> **Aim of the task**
Among the entries below, please repeat exactly and only the lines from the line containing "With the arising of this, this arises.\\" to the line containing "When this principle", both lines included.

Pictures paired with source code:
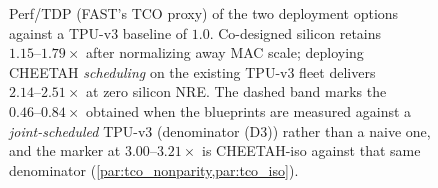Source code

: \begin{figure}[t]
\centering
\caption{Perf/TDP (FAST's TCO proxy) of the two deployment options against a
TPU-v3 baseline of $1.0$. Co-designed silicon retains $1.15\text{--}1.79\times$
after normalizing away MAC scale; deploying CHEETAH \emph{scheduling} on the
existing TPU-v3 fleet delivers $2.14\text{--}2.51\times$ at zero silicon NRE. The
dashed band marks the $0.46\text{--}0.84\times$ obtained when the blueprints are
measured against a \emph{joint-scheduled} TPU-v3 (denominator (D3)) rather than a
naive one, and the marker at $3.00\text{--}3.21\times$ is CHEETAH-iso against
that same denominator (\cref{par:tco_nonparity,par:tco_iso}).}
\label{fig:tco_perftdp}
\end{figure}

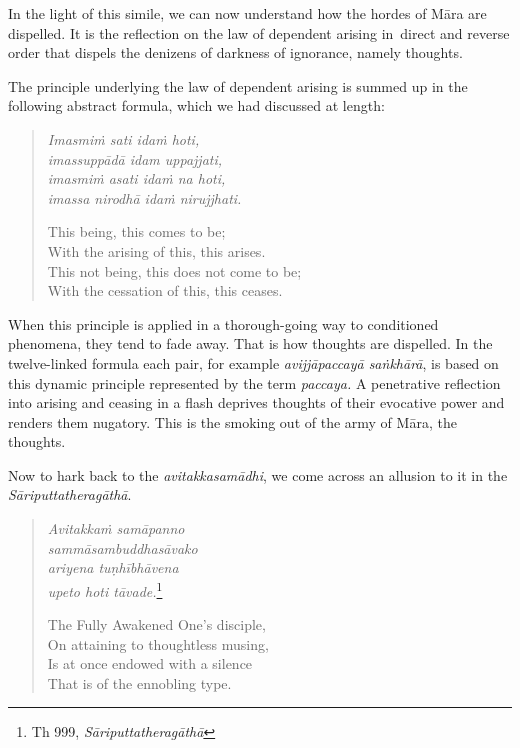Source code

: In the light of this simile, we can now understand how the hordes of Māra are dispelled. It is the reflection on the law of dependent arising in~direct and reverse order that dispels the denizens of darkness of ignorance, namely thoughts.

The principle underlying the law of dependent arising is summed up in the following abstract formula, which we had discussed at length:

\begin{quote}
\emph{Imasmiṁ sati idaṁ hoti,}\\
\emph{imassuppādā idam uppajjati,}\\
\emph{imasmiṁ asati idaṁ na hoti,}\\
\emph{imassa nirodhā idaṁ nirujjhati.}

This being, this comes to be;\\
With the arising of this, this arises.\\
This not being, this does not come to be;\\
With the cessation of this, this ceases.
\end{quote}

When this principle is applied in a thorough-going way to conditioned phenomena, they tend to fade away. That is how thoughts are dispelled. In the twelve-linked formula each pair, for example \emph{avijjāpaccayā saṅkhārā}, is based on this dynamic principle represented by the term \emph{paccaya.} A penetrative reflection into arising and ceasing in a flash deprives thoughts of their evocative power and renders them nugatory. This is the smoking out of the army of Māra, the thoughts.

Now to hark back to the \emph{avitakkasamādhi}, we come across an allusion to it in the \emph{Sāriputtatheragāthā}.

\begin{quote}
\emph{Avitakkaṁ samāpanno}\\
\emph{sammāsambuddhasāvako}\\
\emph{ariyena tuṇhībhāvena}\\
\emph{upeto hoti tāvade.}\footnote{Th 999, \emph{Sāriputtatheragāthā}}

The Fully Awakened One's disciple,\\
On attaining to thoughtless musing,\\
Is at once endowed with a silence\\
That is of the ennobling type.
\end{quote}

* * *

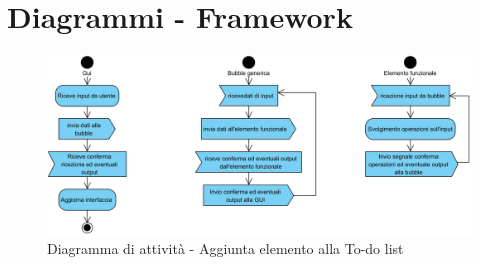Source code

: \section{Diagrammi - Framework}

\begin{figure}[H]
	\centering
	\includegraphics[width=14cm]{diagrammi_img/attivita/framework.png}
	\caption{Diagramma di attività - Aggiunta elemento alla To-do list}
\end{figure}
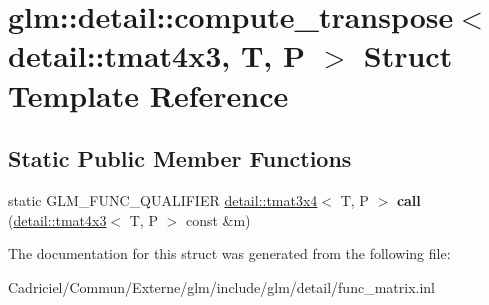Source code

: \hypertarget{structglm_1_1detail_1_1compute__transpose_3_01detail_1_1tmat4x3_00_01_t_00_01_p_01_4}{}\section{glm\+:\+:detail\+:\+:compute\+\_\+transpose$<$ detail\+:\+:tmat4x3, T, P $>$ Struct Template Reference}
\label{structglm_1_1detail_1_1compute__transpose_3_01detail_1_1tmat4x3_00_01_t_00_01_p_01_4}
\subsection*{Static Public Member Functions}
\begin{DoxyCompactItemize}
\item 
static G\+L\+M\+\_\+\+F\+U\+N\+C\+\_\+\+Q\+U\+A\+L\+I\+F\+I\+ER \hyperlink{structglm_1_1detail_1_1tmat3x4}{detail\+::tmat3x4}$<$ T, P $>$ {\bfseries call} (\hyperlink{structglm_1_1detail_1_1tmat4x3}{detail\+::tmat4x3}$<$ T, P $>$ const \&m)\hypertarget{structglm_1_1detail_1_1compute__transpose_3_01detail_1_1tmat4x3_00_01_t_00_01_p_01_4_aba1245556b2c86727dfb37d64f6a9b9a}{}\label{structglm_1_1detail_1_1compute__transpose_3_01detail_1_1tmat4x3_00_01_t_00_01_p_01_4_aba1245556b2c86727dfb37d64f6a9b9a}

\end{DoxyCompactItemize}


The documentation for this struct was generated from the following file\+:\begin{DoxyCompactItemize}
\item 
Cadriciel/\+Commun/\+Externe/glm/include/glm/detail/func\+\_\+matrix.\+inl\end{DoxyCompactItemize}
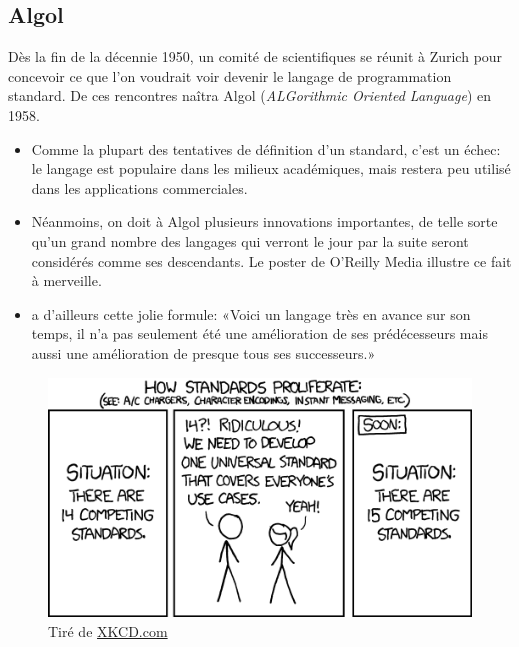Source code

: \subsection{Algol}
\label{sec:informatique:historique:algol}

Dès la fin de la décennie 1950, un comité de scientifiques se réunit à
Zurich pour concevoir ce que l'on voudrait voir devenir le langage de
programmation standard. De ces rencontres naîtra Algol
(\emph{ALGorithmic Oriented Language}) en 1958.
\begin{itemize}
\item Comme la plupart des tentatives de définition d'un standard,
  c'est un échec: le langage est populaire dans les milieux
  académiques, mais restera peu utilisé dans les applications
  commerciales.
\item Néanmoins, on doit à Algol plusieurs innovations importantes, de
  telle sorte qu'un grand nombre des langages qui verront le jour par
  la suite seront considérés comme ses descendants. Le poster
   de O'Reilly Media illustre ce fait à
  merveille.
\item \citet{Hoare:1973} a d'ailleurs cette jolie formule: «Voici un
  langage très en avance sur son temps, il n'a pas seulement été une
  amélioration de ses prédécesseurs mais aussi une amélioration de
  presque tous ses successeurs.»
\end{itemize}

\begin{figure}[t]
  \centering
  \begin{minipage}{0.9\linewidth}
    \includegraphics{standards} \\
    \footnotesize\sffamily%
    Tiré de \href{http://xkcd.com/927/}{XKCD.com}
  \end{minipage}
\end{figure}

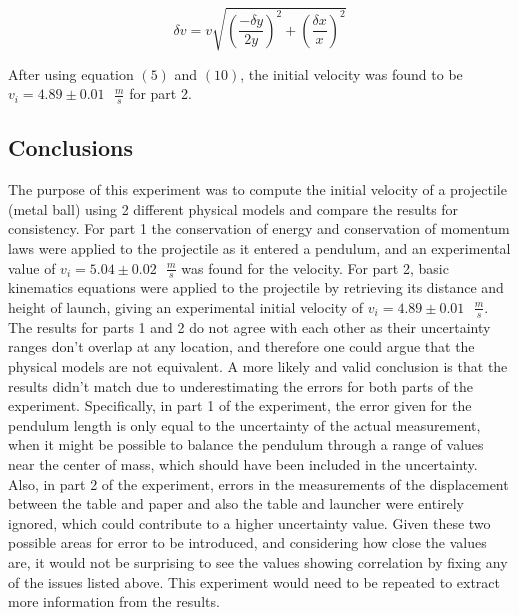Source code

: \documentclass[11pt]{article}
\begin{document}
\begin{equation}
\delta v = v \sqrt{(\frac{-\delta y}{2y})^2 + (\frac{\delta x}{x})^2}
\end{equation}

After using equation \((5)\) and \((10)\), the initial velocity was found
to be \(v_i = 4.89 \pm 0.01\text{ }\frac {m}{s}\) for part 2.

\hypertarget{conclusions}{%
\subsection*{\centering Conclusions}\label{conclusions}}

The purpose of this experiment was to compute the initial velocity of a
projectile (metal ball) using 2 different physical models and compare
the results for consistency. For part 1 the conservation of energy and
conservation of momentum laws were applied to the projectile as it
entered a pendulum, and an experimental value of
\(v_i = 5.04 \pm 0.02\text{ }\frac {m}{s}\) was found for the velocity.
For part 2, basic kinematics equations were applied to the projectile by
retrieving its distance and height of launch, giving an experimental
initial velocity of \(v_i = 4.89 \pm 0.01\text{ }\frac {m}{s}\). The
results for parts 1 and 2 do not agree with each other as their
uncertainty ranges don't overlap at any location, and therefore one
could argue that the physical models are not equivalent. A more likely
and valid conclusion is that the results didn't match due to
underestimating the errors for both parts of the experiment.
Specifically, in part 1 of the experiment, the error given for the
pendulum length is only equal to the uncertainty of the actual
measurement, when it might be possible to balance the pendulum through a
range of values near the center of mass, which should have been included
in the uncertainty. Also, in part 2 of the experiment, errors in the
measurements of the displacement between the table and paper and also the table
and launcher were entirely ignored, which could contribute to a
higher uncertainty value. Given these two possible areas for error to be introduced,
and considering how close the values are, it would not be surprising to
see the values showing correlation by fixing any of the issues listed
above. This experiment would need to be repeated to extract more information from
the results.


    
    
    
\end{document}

> **Written solution**
With the arising of this, this arises.\\
This not being, this does not come to be;\\
With the cessation of this, this ceases.
\end{quote}

When this principle is applied in a thorough-going way to conditioned phenomena, they tend to fade away. That is how thoughts are dispelled. In the twelve-linked formula each pair, for example \emph{avijjāpaccayā saṅkhārā}, is based on this dynamic principle represented by the term \emph{paccaya.} A penetrative reflection into arising and ceasing in a flash deprives thoughts of their evocative power and renders them nugatory. This is the smoking out of the army of Māra, the thoughts.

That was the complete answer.